Supported dialects support all PRQL language features where possible, are tested on every commit, and we’ll endeavor to fix bugs.

  • sql.clickhouse
  • sql.duckdb
  • sql.generic 1
  • sql.glaredb
  • sql.mysql
  • sql.postgres
  • sql.sqlite

Unsupported

Unsupported dialects have implementations in the compiler, but are tested minimally or not at all, and may have gaps for some features.

We’re open to contributions to improve our coverage of these, and to adding additional dialects.

  • sql.mssql
  • sql.ansi
  • sql.bigquery
  • sql.snowflake

Priority of targets

The compile target of a query is defined in the query’s header or as an argument to the compiler. option. The argument to the compiler takes precedence.

For example, the following shell example specifies sql.generic in the query and sql.duckdb in the --target option of the prqlc compile command.

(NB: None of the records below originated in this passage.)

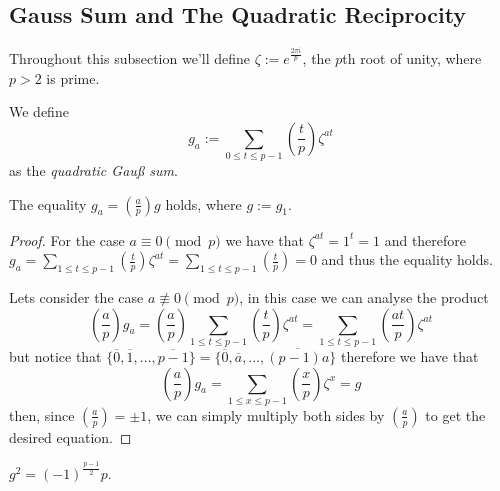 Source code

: \subsection{Gauss Sum and The Quadratic Reciprocity}

Throughout this subsection we'll define \(\zeta := e^{\frac{2\pi i}{p}}\), the
\(p\)th root of unity, where \(p > 2\) is prime.

\begin{definition}
    We define \[g_a := \sum_{0 \leqslant t \leqslant p-1} \left( \frac{t}{p}
        \right) \zeta^{at}\] as the \emph{quadratic Gau{\ss} sum}.
\end{definition}

\begin{proposition}
    The equality \(g_a = \left( \frac{a}{p} \right) g\) holds, where \(g:=g_1\).
\end{proposition}

\begin{proof}
    For the case \(a \equiv 0 \pmod{p}\) we have that \(\zeta^{at} = 1^t = 1\)
    and therefore \(g_a = \sum_{1 \leqslant t \leqslant p-1} \left( \frac{t}{p}
    \right) \zeta^{at} = \sum_{1 \leqslant t \leqslant p-1} \left( \frac{t}{p}
    \right) = 0\) and thus the equality holds.

    Lets consider the case \(a \not\equiv 0 \pmod{p}\), in this case we can
    analyse the product
    \[
        \left( \frac{a}{p} \right) g_a = \left( \frac{a}{p} \right) \sum_{1
            \leqslant t \leqslant p-1} \left( \frac{t}{p} \right) \zeta^{at} =
        \sum_{1 \leqslant t \leqslant p-1} \left( \frac{at}{p} \right) \zeta^{at}
    \]
    but notice that \(\{\overline{0}, \overline{1}, \dots, \overline{p-1}\} =
    \{\overline{0}, \overline{a}, \dots, \overline{(p-1)a}\}\) therefore we have
    that
    \[
        \left( \frac{a}{p} \right) g_a = \sum_{1 \leqslant x \leqslant p-1} \left(
        \frac{x}{p}\right) \zeta^x = g
    \]
    then, since \(\left( \frac{a}{p} \right) = \pm 1\), we can simply multiply
    both sides by \(\left( \frac{a}{p} \right)\) to get the desired equation.
\end{proof}

\begin{proposition}
    \(g^2 = (-1)^{\frac{p-1}{2}} p\).
\end{proposition}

In this case, sql.duckdb takes precedence and the SQL output is based on the DuckDB dialect.

echo 'prql target:sql.generic
      from foo' | prqlc compile --target sql.duckdb

To use the target described in the query, a special target sql.any can be specified in the compiler option.

echo 'prql target:sql.generic
      from foo' | prqlc compile --target sql.any

Version

PRQL allows specifying a version of the language in the PRQL header, like:

PRQL

prql version:"0.13.1"

from employees

SQL

SELECT
  *
FROM
  employees

This has two roles, one of which is implemented:

  • The compiler will raise an error if the compiler is older than the query version. This prevents confusing errors when queries use newer features of the language but the compiler hasn’t yet been upgraded.
  • The compiler will compile for the major version of the query. This allows the language to evolve without breaking existing queries, or forcing multiple installations of the compiler. This isn’t yet implemented, but is a gating feature for PRQL 1.0.

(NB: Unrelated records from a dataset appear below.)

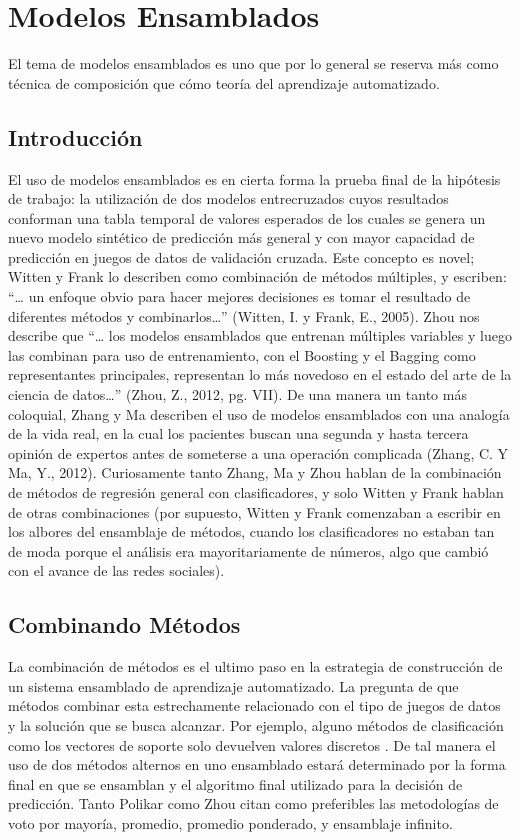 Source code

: \documentclass[letterpaper, spanish, 11pt]{report}
\begin{document}
\section{Modelos Ensamblados}
El tema de modelos ensamblados es uno que por lo general se reserva más como técnica de composición que cómo teoría del aprendizaje automatizado. 

\subsection{Introducción}
El uso de modelos ensamblados es en cierta forma la prueba final de la hipótesis de trabajo: la utilización de dos modelos entrecruzados cuyos resultados conforman una tabla temporal de valores esperados de los cuales se genera un nuevo modelo sintético de predicción más general y con mayor capacidad de predicción en juegos de datos de validación cruzada. Este concepto es novel; Witten y Frank lo describen como combinación de métodos múltiples, y escriben: “… un enfoque obvio para hacer mejores decisiones es tomar el resultado de diferentes métodos y combinarlos…” (Witten, I. y Frank, E., 2005). Zhou nos describe que “… los modelos ensamblados que entrenan múltiples variables y luego las combinan para uso de entrenamiento, con el Boosting y el Bagging como representantes principales, representan lo más novedoso en el estado del arte de la ciencia de datos…” (Zhou, Z., 2012, pg. VII). De una manera un tanto más coloquial, Zhang y Ma describen el uso de modelos ensamblados con una analogía de la vida real, en la cual los pacientes buscan una segunda y hasta tercera opinión de expertos antes de someterse a una operación complicada (Zhang, C. Y Ma, Y., 2012). Curiosamente tanto Zhang, Ma y Zhou hablan de la combinación de métodos de regresión general con clasificadores, y solo Witten y Frank hablan de otras combinaciones (por supuesto, Witten y Frank comenzaban a escribir en los albores del ensamblaje de métodos, cuando los clasificadores no estaban tan de moda porque el análisis era mayoritariamente de números, algo que cambió con el avance de las redes sociales). 

\subsection{Combinando Métodos}
La combinación de métodos es el ultimo paso en la estrategia de construcción de un sistema ensamblado de aprendizaje automatizado. La pregunta de que métodos combinar esta estrechamente relacionado con el tipo de juegos de datos y la solución que se busca alcanzar. Por ejemplo, alguno métodos de clasificación como los vectores de soporte solo devuelven valores discretos \cite{ensembleMachineLearning}. De tal manera el uso de dos métodos alternos en uno ensamblado estará determinado por la forma final en que se ensamblan y el algoritmo final utilizado para la decisión de predicción. Tanto Polikar \cite{ensembleMachineLearning} como Zhou \cite{ensembleMethods} citan como preferibles las metodologías de voto por mayoría, promedio, promedio ponderado, y ensamblaje infinito. 
\end{document}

The version of the compiler currently in use can be called using the special function std.prql.version in PRQL.

PRQL

[{version = prql.version}]

SQL

WITH table_0 AS (
  SELECT
    '0.13.2' AS version
)
SELECT
  version
FROM
  table_0

Note

This function was renamed from std.prql_version to prql.version in PRQL 0.11.1. std.prql_version will be removed in PRQL 0.12.0.


1: while there’s no “generic” DB to test sql.generic against, we still count it as supported.

Bindings

PRQL has bindings for many languages. These include:

We have three tiers of bindings:

  • Supported
  • Unsupported
  • Nascent

Supported

Supported bindings require:

  • A maintainer.
  • Implementations of the core compile functions.
  • Test coverage for these functions.
  • A published package to the language’s standard package repository.
  • A script in Taskfile.yaml to bootstrap a development environment.
  • Any dev tools, such as a linter & formatter, in pre-commit or MegaLinter.

The currently supported bindings are:

Most of these are in the main PRQL repo, and we gate any changes to the compiler’s API on compatible changes to the bindings.

Unsupported

Unsupported bindings work, but don’t fulfil all of the above criteria. We don’t gate changes to the compiler’s API. If they stop working, we’ll demote them to nascent.

Nascent

Nascent bindings are in development, and may not yet fully work.

Naming

Over time, we’re trying to move to a consistent naming scheme:

  • Crates are named prqlc-$lang.
  • Where possible, packages are published to each language’s package repository as prqlc.

prql-dotnet

prql-net offers PRQL bindings for .NET bindings as a netstandard2.0 library.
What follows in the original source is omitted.